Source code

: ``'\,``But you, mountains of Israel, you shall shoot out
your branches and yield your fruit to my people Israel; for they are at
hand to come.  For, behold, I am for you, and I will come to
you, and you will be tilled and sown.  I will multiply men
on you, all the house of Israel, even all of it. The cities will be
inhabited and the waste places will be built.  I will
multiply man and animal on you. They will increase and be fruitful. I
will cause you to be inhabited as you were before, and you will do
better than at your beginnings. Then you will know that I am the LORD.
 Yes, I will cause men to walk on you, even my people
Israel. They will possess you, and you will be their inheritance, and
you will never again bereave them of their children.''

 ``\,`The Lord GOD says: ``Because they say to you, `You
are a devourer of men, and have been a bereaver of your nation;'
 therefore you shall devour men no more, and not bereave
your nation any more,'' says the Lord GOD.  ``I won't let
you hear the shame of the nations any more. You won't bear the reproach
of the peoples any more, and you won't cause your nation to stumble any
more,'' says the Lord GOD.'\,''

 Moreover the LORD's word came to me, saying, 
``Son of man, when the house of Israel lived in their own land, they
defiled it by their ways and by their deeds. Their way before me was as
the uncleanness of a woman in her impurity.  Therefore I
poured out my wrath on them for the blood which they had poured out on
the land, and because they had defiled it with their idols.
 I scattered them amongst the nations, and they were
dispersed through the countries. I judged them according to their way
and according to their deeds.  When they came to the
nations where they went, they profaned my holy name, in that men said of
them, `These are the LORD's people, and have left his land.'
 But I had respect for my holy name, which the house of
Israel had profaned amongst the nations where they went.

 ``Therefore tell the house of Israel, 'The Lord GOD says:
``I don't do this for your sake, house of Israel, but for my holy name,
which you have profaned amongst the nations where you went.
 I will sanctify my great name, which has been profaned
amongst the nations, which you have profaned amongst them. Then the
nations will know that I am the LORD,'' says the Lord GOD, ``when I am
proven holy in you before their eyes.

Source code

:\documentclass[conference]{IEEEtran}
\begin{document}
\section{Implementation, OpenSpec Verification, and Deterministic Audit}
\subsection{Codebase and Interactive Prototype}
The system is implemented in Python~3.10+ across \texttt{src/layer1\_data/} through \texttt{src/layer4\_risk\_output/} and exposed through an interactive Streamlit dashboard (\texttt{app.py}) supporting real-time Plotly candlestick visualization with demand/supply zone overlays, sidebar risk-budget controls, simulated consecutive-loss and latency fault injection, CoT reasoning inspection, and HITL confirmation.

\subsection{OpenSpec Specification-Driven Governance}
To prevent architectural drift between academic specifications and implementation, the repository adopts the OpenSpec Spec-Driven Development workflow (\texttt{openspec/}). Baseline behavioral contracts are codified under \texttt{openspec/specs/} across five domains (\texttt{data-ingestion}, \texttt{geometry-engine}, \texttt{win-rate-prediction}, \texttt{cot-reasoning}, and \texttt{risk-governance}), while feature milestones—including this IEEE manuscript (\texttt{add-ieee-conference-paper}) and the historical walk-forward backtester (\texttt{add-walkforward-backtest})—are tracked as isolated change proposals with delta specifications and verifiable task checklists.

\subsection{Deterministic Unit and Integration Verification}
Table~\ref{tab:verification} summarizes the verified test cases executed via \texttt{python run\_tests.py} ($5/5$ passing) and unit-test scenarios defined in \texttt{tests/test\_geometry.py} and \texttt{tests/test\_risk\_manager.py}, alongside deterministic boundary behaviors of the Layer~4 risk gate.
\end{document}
#####
# [Exercise requirements]
Tell how many lines of the entries above include "shall". The answer should be the number and nothing more.

# [Answer box]
2